> PROBLEM TO SOLVE: What number of lines in the records below hold the word "time"? Give that number alone.

■ ■ ■ ■

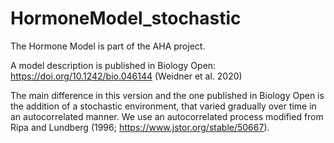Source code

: # HormoneModel_stochastic
The Hormone Model is part of the AHA project.

A model description is published in Biology Open: https://doi.org/10.1242/bio.046144 (Weidner et al. 2020)

The main difference in this version and the one published in Biology Open is the addition of a stochastic environment, that varied gradually over time in an autocorrelated manner. We use an autocorrelated process modified from Ripa and Lundberg (1996; https://www.jstor.org/stable/50667). 
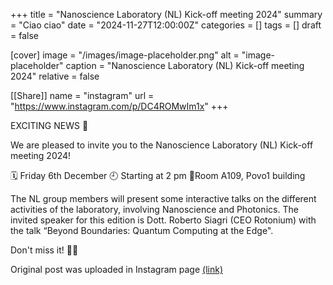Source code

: +++
title = "Nanoscience Laboratory (NL) Kick-off meeting 2024"
summary = "Ciao ciao"
date = "2024-11-27T12:00:00Z"
categories = []
tags = []
draft = false

[cover]
image = "/images/image-placeholder.png"
alt = "image-placeholder"
caption = "Nanoscience Laboratory (NL) Kick-off meeting 2024"
relative = false

[[Share]]
name = "instagram"
url = "https://www.instagram.com/p/DC4ROMwIm1x"
+++

EXCITING NEWS 💫

We are pleased to invite you to the Nanoscience Laboratory (NL) Kick-off meeting 2024!

🗓 Friday 6th December
🕘 Starting at 2 pm
📍Room A109, Povo1 building

The NL group members will present some interactive talks on the different activities of the laboratory, involving Nanoscience and Photonics.
The invited speaker for this edition is Dott. Roberto Siagri (CEO Rotonium) with the talk “Beyond Boundaries: Quantum Computing at the Edge".

Don't miss it! 🔬💡

Original post was uploaded in Instagram page [(link)](https://www.instagram.com/p/DC4ROMwIm1x/?utm_source=ig_web_copy_link&igsh=MzRlODBiNWFlZA==)
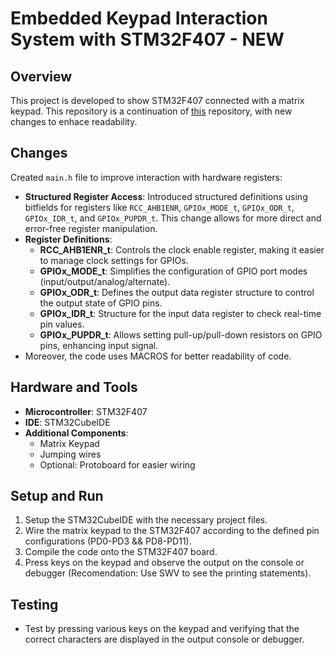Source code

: # Embedded Keypad Interaction System with STM32F407 - NEW

## Overview
This project is developed to show STM32F407 connected with a matrix keypad. This repository is a continuation of [this](https://github.com/Joel-Milla/keypad_interface) repository, with new changes to enhace readability.
## Changes
Created `main.h` file to improve interaction with hardware registers:
- **Structured Register Access**: Introduced structured definitions using bitfields for registers like `RCC_AHB1ENR`, `GPIOx_MODE_t`, `GPIOx_ODR_t`, `GPIOx_IDR_t`, and `GPIOx_PUPDR_t`. This change allows for more direct and error-free register manipulation.
- **Register Definitions**:
  - **RCC_AHB1ENR_t**: Controls the clock enable register, making it easier to manage clock settings for GPIOs.
  - **GPIOx_MODE_t**: Simplifies the configuration of GPIO port modes (input/output/analog/alternate).
  - **GPIOx_ODR_t**: Defines the output data register structure to control the output state of GPIO pins.
  - **GPIOx_IDR_t**: Structure for the input data register to check real-time pin values.
  - **GPIOx_PUPDR_t**: Allows setting pull-up/pull-down resistors on GPIO pins, enhancing input signal.
- Moreover, the code uses MACROS for better readability of code.

## Hardware and Tools
- **Microcontroller**: STM32F407
- **IDE**: STM32CubeIDE
- **Additional Components**:
  - Matrix Keypad
  - Jumping wires
  - Optional: Protoboard for easier wiring

## Setup and Run
1. Setup the STM32CubeIDE with the necessary project files.
2. Wire the matrix keypad to the STM32F407 according to the defined pin configurations (PD0-PD3 && PD8-PD11).
3. Compile the code onto the STM32F407 board.
4. Press keys on the keypad and observe the output on the console or debugger (Recomendation: Use SWV to see the printing statements).

## Testing
- Test by pressing various keys on the keypad and verifying that the correct characters are displayed in the output console or debugger.

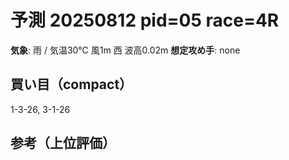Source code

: # 予測 20250812 pid=05 race=4R
**気象**: 雨 / 気温30℃ 風1m 西 波高0.02m
**想定攻め手**: none

## 買い目（compact）
1-3-26, 3-1-26

## 参考（上位評価）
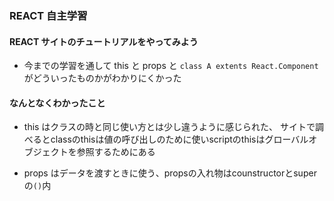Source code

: ### REACT 自主学習

#### REACT サイトのチュートリアルをやってみよう

- 今までの学習を通して this と props と `class A extents React.Component`がどういったものかがわかりにくかった

#### なんとなくわかったこと

- this はクラスの時と同じ使い方とは少し違うように感じられた、
   サイトで調べるとclassのthisは値の呼び出しのために使いscriptのthisはグローバルオブジェクトを参照するためにある

- props はデータを渡すときに使う、propsの入れ物はcounstructorとsuperの`()`内

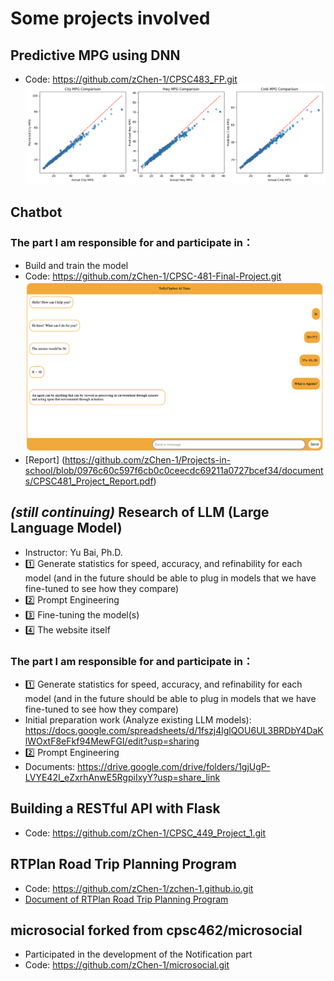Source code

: # Some projects involved

## Predictive MPG using DNN
* Code: https://github.com/zChen-1/CPSC483_FP.git
![alt text](/image/MPG.png)

##
## Chatbot
### The part I am responsible for and participate in：
* Build and train the model
* Code: https://github.com/zChen-1/CPSC-481-Final-Project.git
![alt text](/image/Chatbot.png)
* [Report] (https://github.com/zChen-1/Projects-in-school/blob/0976c60c597f6cb0c0ceecdc69211a0727bcef34/documents/CPSC481_Project_Report.pdf)

##
## *(still continuing)* Research of LLM (Large Language Model)
* Instructor: Yu Bai, Ph.D.
* :one:  Generate statistics for speed, accuracy, and refinability for each model (and in the future should be able to plug in models that we have fine-tuned to see how they compare)
* :two:  Prompt Engineering
* :three:  Fine-tuning the model(s)
* :four:  The website itself 

### The part I am responsible for and participate in：
* :one:  Generate statistics for speed, accuracy, and refinability for each model (and in the future should be able to plug in models that we have fine-tuned to see how they compare)
* Initial preparation work (Analyze existing LLM models): https://docs.google.com/spreadsheets/d/1fszj4lglQOU6UL3BRDbY4DaKlWOxtF8eFkf94MewFGI/edit?usp=sharing
* :two:  Prompt Engineering
* Documents: https://drive.google.com/drive/folders/1gjUgP-LVYE42I_eZxrhAnwE5RgpiIxyY?usp=share_link

##
## Building a RESTful API with Flask
* Code: https://github.com/zChen-1/CPSC_449_Project_1.git

##
## RTPlan Road Trip Planning Program
* Code: https://github.com/zChen-1/zchen-1.github.io.git
* [Document of RTPlan Road Trip Planning Program](https://github.com/zChen-1/Projects-in-school/blob/259c28429d0940db6891b1e0fba0fb8f724a8dd5/image/CPSC_491.pdf)

##
## microsocial forked from cpsc462/microsocial
* Participated in the development of the Notification part
* Code: https://github.com/zChen-1/microsocial.git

■ ■ ■ ■

> REPLY TO THE EXERCISE: 2